民家の前にタコウィンナーがたくさん落ちていました。本物そっくり。


細い農道を上って行くと谷峨の町と右上の高台に集落が見えます。あそこへも行ってみたいなぁ。


ピークは風通し良く日陰もあるのでしばらく休憩しました。残念ながら眺望は利きませんが。


腰掛て買っておいた甘い菓子パンを食べました。


大野山の山腹を行く道は幾つかの集落を結ぶ道で、ここは麓から大野山へ上る車道と交差するところです。ここだけは眺めが良く江の島やその先の三浦半島、更に房総半島まで見えます。


大野さん宅の茅葺も健在です。


地形に沿って曲がりくねった道を水平に進んでいきます。所心に車がすれ違うスペースがありますが、殆ど出会ったことはありません。

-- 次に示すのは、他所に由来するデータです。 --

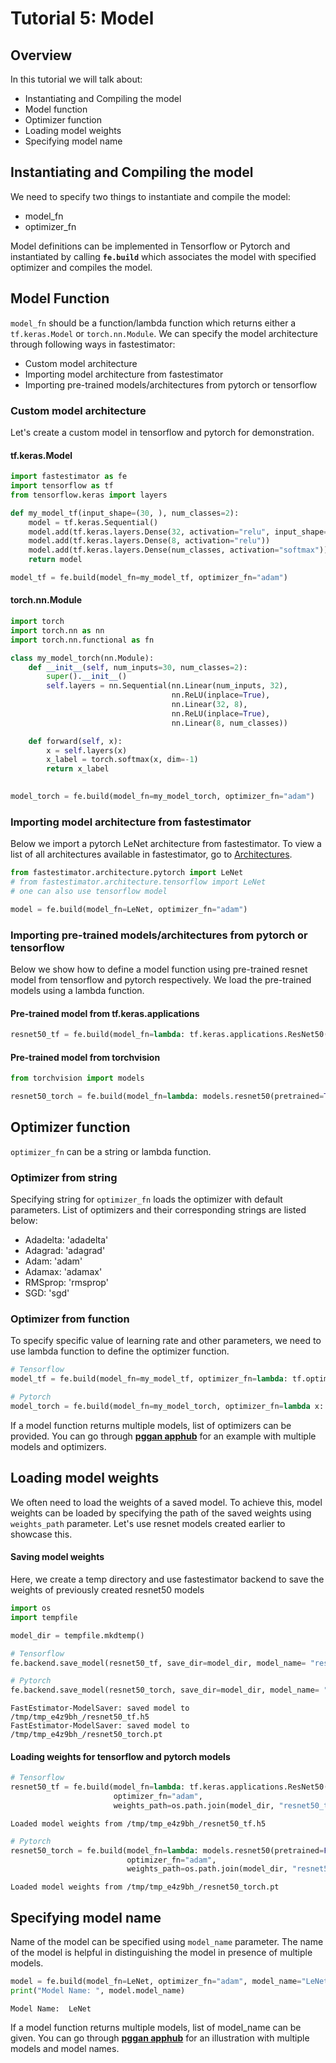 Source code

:# Tutorial 5: Model

## Overview
In this tutorial we will talk about:
* Instantiating and Compiling the model
* Model function
* Optimizer function
* Loading model weights
* Specifying model name

## Instantiating and Compiling the model

We need to specify two things to instantiate and compile the model:
* model_fn
* optimizer_fn

Model definitions can be implemented in Tensorflow or Pytorch and instantiated by calling <B>`fe.build`</B> which associates the model with specified optimizer and compiles the model.

## Model Function

`model_fn` should be a function/lambda function which returns either a `tf.keras.Model` or `torch.nn.Module`. We can specify the model architecture through following ways in fastestimator:
* Custom model architecture
* Importing model architecture from fastestimator
* Importing pre-trained models/architectures from pytorch or tensorflow

### Custom model architecture
Let's create a custom model in tensorflow and pytorch for demonstration.

#### tf.keras.Model


```python
import fastestimator as fe
import tensorflow as tf
from tensorflow.keras import layers

def my_model_tf(input_shape=(30, ), num_classes=2):
    model = tf.keras.Sequential()
    model.add(tf.keras.layers.Dense(32, activation="relu", input_shape=input_shape))
    model.add(tf.keras.layers.Dense(8, activation="relu"))
    model.add(tf.keras.layers.Dense(num_classes, activation="softmax"))
    return model

model_tf = fe.build(model_fn=my_model_tf, optimizer_fn="adam")
```

#### torch.nn.Module


```python
import torch
import torch.nn as nn
import torch.nn.functional as fn

class my_model_torch(nn.Module):
    def __init__(self, num_inputs=30, num_classes=2):
        super().__init__()
        self.layers = nn.Sequential(nn.Linear(num_inputs, 32), 
                                    nn.ReLU(inplace=True), 
                                    nn.Linear(32, 8), 
                                    nn.ReLU(inplace=True),
                                    nn.Linear(8, num_classes))

    def forward(self, x):
        x = self.layers(x)
        x_label = torch.softmax(x, dim=-1)
        return x_label

    
model_torch = fe.build(model_fn=my_model_torch, optimizer_fn="adam")
```

### Importing model architecture from fastestimator

Below we import a pytorch LeNet architecture from fastestimator. To view a list of all architectures available in fastestimator, go to [Architectures](https://github.com/fastestimator/fastestimator/tree/master/fastestimator/architecture).


```python
from fastestimator.architecture.pytorch import LeNet
# from fastestimator.architecture.tensorflow import LeNet
# one can also use tensorflow model

model = fe.build(model_fn=LeNet, optimizer_fn="adam")
```

### Importing pre-trained models/architectures from pytorch or tensorflow

Below we show how to define a model function using pre-trained resnet model from tensorflow and pytorch respectively. We load the pre-trained models using a lambda function.

#### Pre-trained model from tf.keras.applications 


```python
resnet50_tf = fe.build(model_fn=lambda: tf.keras.applications.ResNet50(weights='imagenet'), optimizer_fn="adam")
```

#### Pre-trained model from torchvision 


```python
from torchvision import models

resnet50_torch = fe.build(model_fn=lambda: models.resnet50(pretrained=True), optimizer_fn="adam")
```

## Optimizer function

`optimizer_fn` can be a string or lambda function.

### Optimizer from string
Specifying string for `optimizer_fn` loads the optimizer with default parameters. 
List of optimizers and their corresponding strings are listed below:
- Adadelta: 'adadelta'
- Adagrad: 'adagrad'
- Adam: 'adam'
- Adamax: 'adamax'
- RMSprop: 'rmsprop'
- SGD: 'sgd'

### Optimizer from function
To specify specific value of learning rate and other parameters, we need to use lambda function to define the optimizer function.


```python
# Tensorflow 
model_tf = fe.build(model_fn=my_model_tf, optimizer_fn=lambda: tf.optimizers.Adam(1e-4))

# Pytorch
model_torch = fe.build(model_fn=my_model_torch, optimizer_fn=lambda x: torch.optim.Adam(params=x, lr=1e-4))
```

If a model function returns multiple models, list of optimizers can be provided. You can go through **[pggan apphub](https://github.com/fastestimator/fastestimator/blob/master/apphub/image_generation/pggan/pggan.ipynb)** for an example with multiple models and optimizers.

## Loading model weights

We often need to load the weights of a saved model. To achieve this, model weights can be loaded by specifying the path of the saved weights using `weights_path` parameter. Let's use resnet models created earlier to showcase this.

#### Saving model weights
Here, we create a temp directory and use fastestimator backend to save the weights of previously created resnet50 models  


```python
import os
import tempfile

model_dir = tempfile.mkdtemp()

# Tensorflow
fe.backend.save_model(resnet50_tf, save_dir=model_dir, model_name= "resnet50_tf")

# Pytorch
fe.backend.save_model(resnet50_torch, save_dir=model_dir, model_name= "resnet50_torch")
```

    FastEstimator-ModelSaver: saved model to /tmp/tmp_e4z9bh_/resnet50_tf.h5
    FastEstimator-ModelSaver: saved model to /tmp/tmp_e4z9bh_/resnet50_torch.pt


#### Loading weights for tensorflow and pytorch models


```python
# Tensorflow
resnet50_tf = fe.build(model_fn=lambda: tf.keras.applications.ResNet50(weights=None), 
                       optimizer_fn="adam", 
                       weights_path=os.path.join(model_dir, "resnet50_tf.h5"))
```

    Loaded model weights from /tmp/tmp_e4z9bh_/resnet50_tf.h5



```python
# Pytorch
resnet50_torch = fe.build(model_fn=lambda: models.resnet50(pretrained=False), 
                          optimizer_fn="adam", 
                          weights_path=os.path.join(model_dir, "resnet50_torch.pt"))
```

    Loaded model weights from /tmp/tmp_e4z9bh_/resnet50_torch.pt


## Specifying model name

Name of the model can be specified using `model_name` parameter. The name of the model is helpful in distinguishing the model in presence of multiple models.


```python
model = fe.build(model_fn=LeNet, optimizer_fn="adam", model_name="LeNet")
print("Model Name: ", model.model_name)
```

    Model Name:  LeNet


If a model function returns multiple models, list of model_name can be given. You can go through **[pggan apphub](https://github.com/fastestimator/fastestimator/blob/master/apphub/image_generation/pggan/pggan.ipynb)** for an illustration with multiple models and model names.
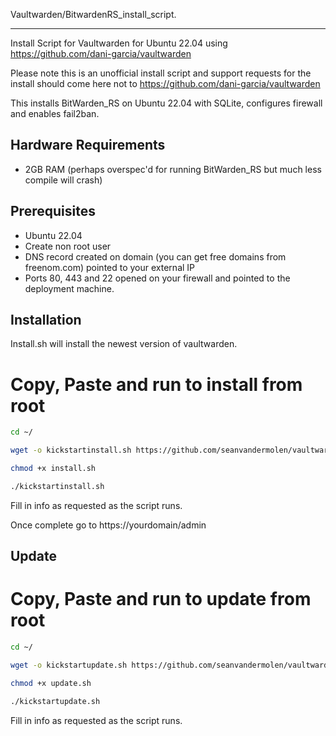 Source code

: Vaultwarden/BitwardenRS_install_script. 

-----

Install Script for Vaultwarden for Ubuntu 22.04 using https://github.com/dani-garcia/vaultwarden

Please note this is an unofficial install script and support requests for the install should come here not to https://github.com/dani-garcia/vaultwarden

This installs BitWarden_RS on Ubuntu 22.04 with SQLite, configures firewall and enables fail2ban.

## Hardware Requirements 

- 2GB RAM (perhaps overspec'd for running BitWarden_RS but much less compile will crash)

## Prerequisites 

- Ubuntu 22.04 
- Create non root user
- DNS record created on domain (you can get free domains from freenom.com) pointed to your external IP 
- Ports 80, 443 and 22 opened on your firewall and pointed to the deployment machine.

## Installation

Install.sh will install the newest version of vaultwarden.

# Copy, Paste and run to install from root

```bash
cd ~/

wget -o kickstartinstall.sh https://github.com/seanvandermolen/vaultwarden_install_script/raw/master/kickstartinstall.sh

chmod +x install.sh

./kickstartinstall.sh

```

Fill in info as requested as the script runs.

Once complete go to https://yourdomain/admin

## Update
# Copy, Paste and run to update from root

```bash
cd ~/

wget -o kickstartupdate.sh https://github.com/seanvandermolen/vaultwarden_install_script/raw/master/kickstartupdate.sh

chmod +x update.sh

./kickstartupdate.sh

```

Fill in info as requested as the script runs.


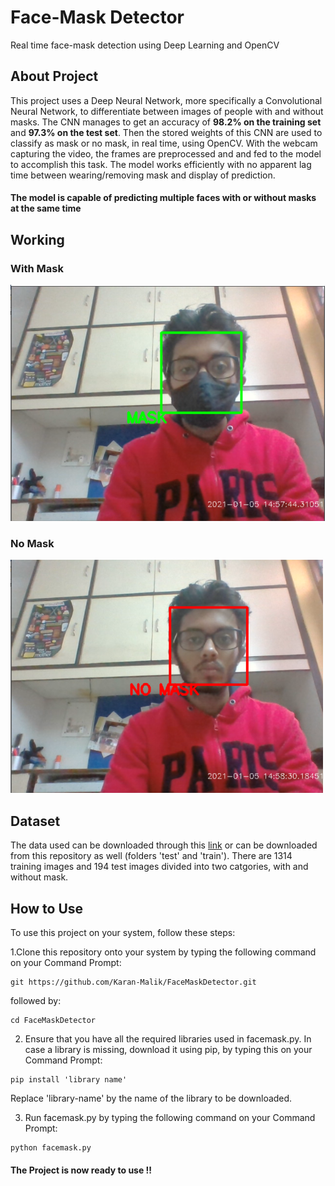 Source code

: # Face-Mask Detector
Real time face-mask detection using Deep Learning and OpenCV

## About Project
This project uses a Deep Neural Network, more specifically a Convolutional Neural Network, to differentiate between images of people with and without masks. The CNN manages to get 
an accuracy of **98.2% on the training set** and **97.3% on the test set**. Then the stored weights of this CNN are used to classify as mask or no mask, in real time, using OpenCV.
With the webcam capturing the video, the frames are preprocessed and and fed to the model to accomplish this task. The model works efficiently with no apparent lag time between
wearing/removing mask and display of prediction.

#### The model is capable of predicting multiple faces with or without masks at the same time

## Working 

### With Mask

![image](mask.png)

### No Mask

![image](nomask.png)




## Dataset

The data used can be downloaded through this [link](https://data-flair.training/blogs/download-face-mask-data/) or can be downloaded from this repository as well (folders 'test' and 
'train'). There are 1314 training images and 194 test images divided into two catgories, with and without mask.

## How to Use

To use this project on your system, follow these steps:

1.Clone this repository onto your system by typing the following command on your Command Prompt:

```
git https://github.com/Karan-Malik/FaceMaskDetector.git
```
followed by:

```
cd FaceMaskDetector
```

2. Ensure that you have all the required libraries used in facemask.py. In case a library is missing, download it using pip, by typing this on your Command Prompt:
```
pip install 'library name'
```
Replace 'library-name' by the name of the library to be downloaded.

3. Run facemask.py by typing the following command on your Command Prompt:
```
python facemask.py
```

#### The Project is now ready to use !!


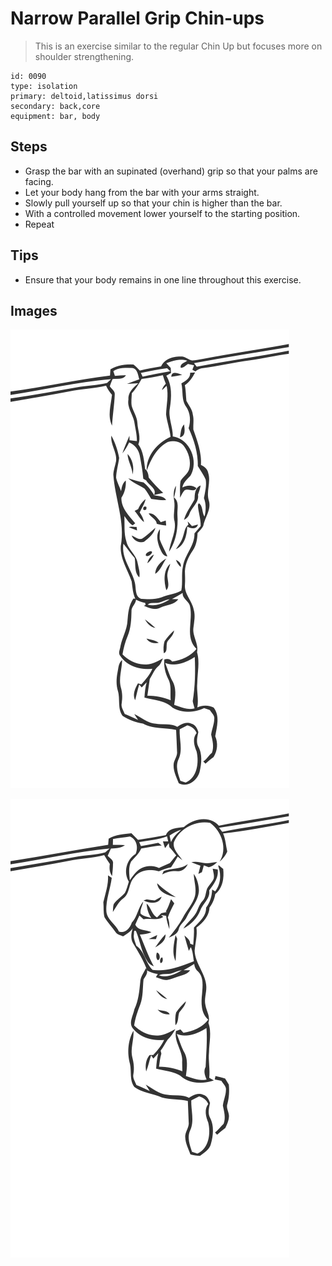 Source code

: # Narrow Parallel Grip Chin-ups

> This is an exercise similar to the regular Chin Up but focuses more on shoulder strengthening.

``` 
id: 0090 
type: isolation 
primary: deltoid,latissimus dorsi 
secondary: back,core 
equipment: bar, body 
``` 


## Steps


 - Grasp the bar with an supinated (overhand) grip so that your palms are facing.
 - Let your body hang from the bar with your arms straight.
 - Slowly pull yourself up so that your chin is higher than the bar.
 - With a controlled movement lower yourself to the starting position.
 - Repeat

## Tips


 - Ensure that your body remains in one line throughout this exercise.

## Images

![](./../svg/0090-relaxation.svg "")

![](./../svg/0090-tension.svg "")

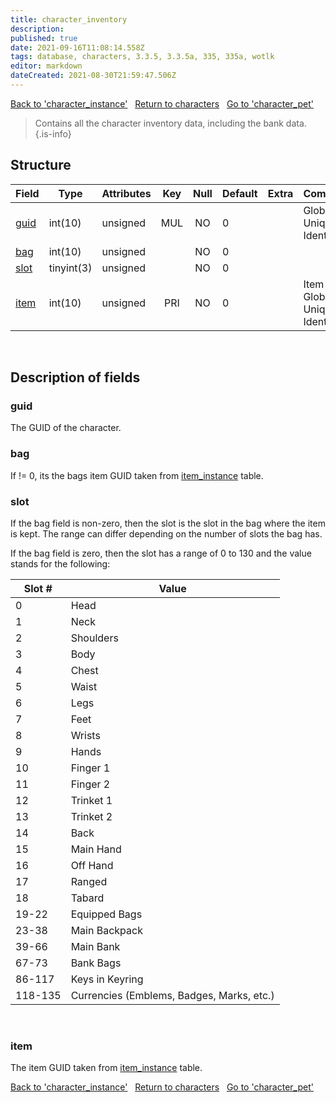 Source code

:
 ```yaml
---
title: character_inventory
description: 
published: true
date: 2021-09-16T11:08:14.558Z
tags: database, characters, 3.3.5, 3.3.5a, 335, 335a, wotlk
editor: markdown
dateCreated: 2021-08-30T21:59:47.506Z
---
```


<a href="https://trinitycore.info/en/database/335/characters/character_instance" class="mt-5 v-btn v-btn--depressed v-btn--flat v-btn--outlined theme--light v-size--default darkblue--text text--lighten-3"><span class="v-btn__content"><i aria-hidden="true" class="v-icon notranslate v-icon--left mdi mdi-arrow-left theme--light"></i><span>Back to 'character_instance'</span></span></a>&nbsp;&nbsp;&nbsp;<a href="https://trinitycore.info/en/database/335/characters/home" class="mt-5 v-btn v-btn--depressed v-btn--flat v-btn--outlined theme--light v-size--default darkblue--text text--lighten-3"><span class="v-btn__content"><i aria-hidden="true" class="v-icon notranslate v-icon--left mdi mdi-home-outline theme--light"></i><span>Return to characters</span></span></a>&nbsp;&nbsp;&nbsp;<a href="https://trinitycore.info/en/database/335/characters/character_pet" class="mt-5 v-btn v-btn--depressed v-btn--flat v-btn--outlined theme--light v-size--default darkblue--text text--lighten-3"><span class="v-btn__content"><span>Go to 'character_pet'</span><i aria-hidden="true" class="v-icon notranslate v-icon--right mdi mdi-arrow-right theme--light"></i></span></a>

> Contains all the character inventory data, including the bank data.
{.is-info}


## Structure

| Field | Type | Attributes | Key | Null | Default | Extra | Comment |
| --- | --- | --- | :---: | :---: | --- | --- | --- |
| [guid](#guid) | int(10) | unsigned | MUL | NO | 0 |  | Global Unique Identifier |
| [bag](#bag) | int(10) | unsigned |  | NO | 0 |  |  |
| [slot](#slot) | tinyint(3) | unsigned |  | NO | 0 |  |  |
| [item](#item) | int(10) | unsigned | PRI | NO | 0 |  | Item Global Unique Identifier |
&nbsp;
## Description of fields

### guid
The GUID of the character.
&nbsp;

### bag
If != 0, its the bags item GUID taken from [item_instance](/database/335/characters/item_instance) table.
&nbsp;

### slot
If the bag field is non-zero, then the slot is the slot in the bag where the item is kept. The range can differ depending on the number of slots the bag has.

If the bag field is zero, then the slot has a range of 0 to 130 and the value stands for the following:

Slot # | Value
-- | --
0 | Head
1 | Neck
2 | Shoulders
3 | Body
4 | Chest
5 | Waist
6 | Legs
7 | Feet
8 | Wrists
9 | Hands
10 | Finger 1
11 | Finger 2
12 | Trinket 1
13 | Trinket 2
14 | Back
15 | Main Hand
16 | Off Hand
17 | Ranged
18 | Tabard
19-22 | Equipped Bags
23-38 | Main Backpack
39-66 | Main Bank
67-73 | Bank Bags
86-117 | Keys in Keyring
118-135 | Currencies (Emblems, Badges, Marks, etc.)

&nbsp;

### item
The item GUID taken from [item_instance](/database/335/characters/item_instance) table.
&nbsp;

<a href="https://trinitycore.info/en/database/335/characters/character_instance" class="mt-5 v-btn v-btn--depressed v-btn--flat v-btn--outlined theme--light v-size--default darkblue--text text--lighten-3"><span class="v-btn__content"><i aria-hidden="true" class="v-icon notranslate v-icon--left mdi mdi-arrow-left theme--light"></i><span>Back to 'character_instance'</span></span></a>&nbsp;&nbsp;&nbsp;<a href="https://trinitycore.info/en/database/335/characters/home" class="mt-5 v-btn v-btn--depressed v-btn--flat v-btn--outlined theme--light v-size--default darkblue--text text--lighten-3"><span class="v-btn__content"><i aria-hidden="true" class="v-icon notranslate v-icon--left mdi mdi-home-outline theme--light"></i><span>Return to characters</span></span></a>&nbsp;&nbsp;&nbsp;<a href="https://trinitycore.info/en/database/335/characters/character_pet" class="mt-5 v-btn v-btn--depressed v-btn--flat v-btn--outlined theme--light v-size--default darkblue--text text--lighten-3"><span class="v-btn__content"><span>Go to 'character_pet'</span><i aria-hidden="true" class="v-icon notranslate v-icon--right mdi mdi-arrow-right theme--light"></i></span></a>


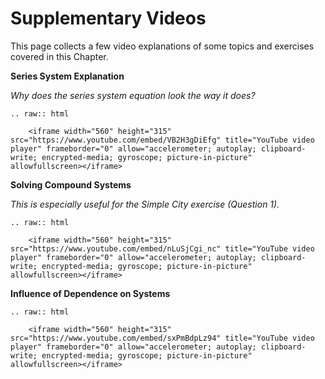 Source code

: # Supplementary Videos

This page collects a few video explanations of some topics and exercises covered in this Chapter.

**Series System Explanation**

_Why does the series system equation look the way it does?_

```{eval-rst}
.. raw:: html

    <iframe width="560" height="315" src="https://www.youtube.com/embed/VB2H3gDiEfg" title="YouTube video player" frameborder="0" allow="accelerometer; autoplay; clipboard-write; encrypted-media; gyroscope; picture-in-picture" allowfullscreen></iframe>
```

**Solving Compound Systems**

_This is especially useful for the Simple City exercise (Question 1)._

```{eval-rst}
.. raw:: html

    <iframe width="560" height="315" src="https://www.youtube.com/embed/nLuSjCgi_nc" title="YouTube video player" frameborder="0" allow="accelerometer; autoplay; clipboard-write; encrypted-media; gyroscope; picture-in-picture" allowfullscreen></iframe>
```

**Influence of Dependence on Systems**
```{eval-rst}
.. raw:: html

    <iframe width="560" height="315" src="https://www.youtube.com/embed/sxPmBdpLz94" title="YouTube video player" frameborder="0" allow="accelerometer; autoplay; clipboard-write; encrypted-media; gyroscope; picture-in-picture" allowfullscreen></iframe>
```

大野山一帯は地形が隆起してできたもので、削って作られた道の横には玉石が多く覗いています。


最後は急降下して山北から八丁へ続く道へ降り立ちます。


おっと、危ない。小枝がスポークに絡まっていました。フェンダーやステーを壊すところでした、運がいい。


山北橋のT字路に戻ってきました。右の鄙びた家の主が日陰に腰かけていました。メガネの端からこちらを凝視していたので、カメラを向けるのを止めました。


山北の緩く下る一直線路を飛ばします。来るときは難儀した風向きはそのまま、即ち追い風!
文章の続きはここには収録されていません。